Bruisefest or Snoozefest?

Long time readers know I come from the Tory-voting working class. When John Major swept to his unexpected victory 30 years ago, I feigned illness so I could skip school and watch the election coverage the day after. Mercifully my politics moved on shortly afterwards, but something of that moment has stayed with me. What a Tory supporter looks for in their politicians and the promises they make is something I understand, and at times like Conservative Party leadership contests I try listening to my teenaged Tory self and if he's impressed by any of the runners and riders. In 2005 he would definitely have gone for Dave, and in the aborted 2016 contest Theresa May would have been the choice. 2019 and the enthusiasm would have been with our friend Rory Stewart, but the head would have gone with Jeremy Hunt to keep Boris Johnson out. And in 2022? He's undecided, and Channel Four's leadership debate hasn't clarified matters.

Less bruisefest and more snoozefest, being boring has become the leadership hustings tradition of late. Arrayed on the stage, only Tom Tugendhat showed any life - even if his policy offering is utterly vapid. He did get his 'Clean Start' soundbite out, but then reverted to character. At one point he emoted his gratitude to the NHS for rehabilitating his military colleagues to the point of almost blubbing. But apart from answering a question straight ("Is Boris Johnson honest? No") and raising a laugh, he was utterly forgettable. In fact, I completely missed his closing speech. Despite not moving from the sofa and having the telly on in front of me. No Cleggmania-style insurgency for him.
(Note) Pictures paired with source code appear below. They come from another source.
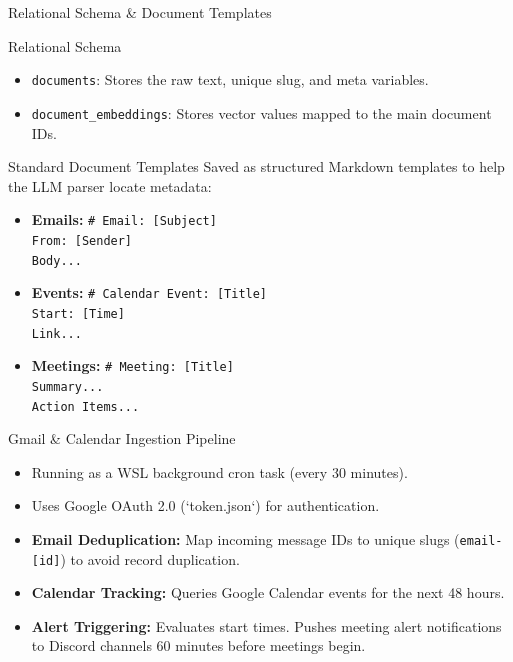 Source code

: \documentclass[10pt]{beamer}
\begin{document}
\begin{frame}{Relational Schema \& Document Templates}
  \begin{block}{Relational Schema}
    \begin{itemize}
      \item \texttt{documents}: Stores the raw text, unique slug, and meta variables.
      \item \texttt{document\_embeddings}: Stores vector values mapped to the main document IDs.
    \end{itemize}
  \end{block}
  \begin{block}{Standard Document Templates}
    Saved as structured Markdown templates to help the LLM parser locate metadata:
    \begin{itemize}
      \item \textbf{Emails:} \texttt{\# Email: [Subject] \\ From: [Sender] \\ Body...}
      \item \textbf{Events:} \texttt{\# Calendar Event: [Title] \\ Start: [Time] \\ Link...}
      \item \textbf{Meetings:} \texttt{\# Meeting: [Title] \\ Summary... \\ Action Items...}
    \end{itemize}
  \end{block}
\end{frame}

\begin{frame}{Gmail & Calendar Ingestion Pipeline}
  \begin{itemize}
    \item Running as a WSL background cron task (every 30 minutes).
    \item Uses Google OAuth 2.0 (`token.json`) for authentication.
    \item \textbf{Email Deduplication:} Map incoming message IDs to unique slugs (\texttt{email-[id]}) to avoid record duplication.
    \item \textbf{Calendar Tracking:} Queries Google Calendar events for the next 48 hours.
    \item \textbf{Alert Triggering:} Evaluates start times. Pushes meeting alert notifications to Discord channels 60 minutes before meetings begin.
  \end{itemize}
\end{frame}
\end{document}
Nor for Kemi Badenoch. Obviously, she and Tugendhat have clung on hoping this weekend's slew of debates will boost their fortunes. I doubt they will here either. She bristled when Krishnan Guru-Murthy read out her bona fides as the privileged daughter of the globe trotting upper middle class - not the minimum wage earning, burger-flipping McDonald's employed teenager she contrives herself as. And, I have to say, this fire and determination that has attracted the likes of Michael Gove to her corner was not much in evidence. She wanted to stake the claim for the keeping it real/telling it how it is candidate. "Things need to be said", she said, and then spent her time waffling saying a great deal about comparatively little. She said government offers nothing but trade offs, and one of these is scrapping the green levy on energy bills to deal with the inflation spiral. Predictably, with the price cap set to accelerate by more than a thousand pounds this Autumn she did not specify how saving bill payers £150 would assist. The NHS also needs to work smarter, not harder, and it definitely doesn't need more money.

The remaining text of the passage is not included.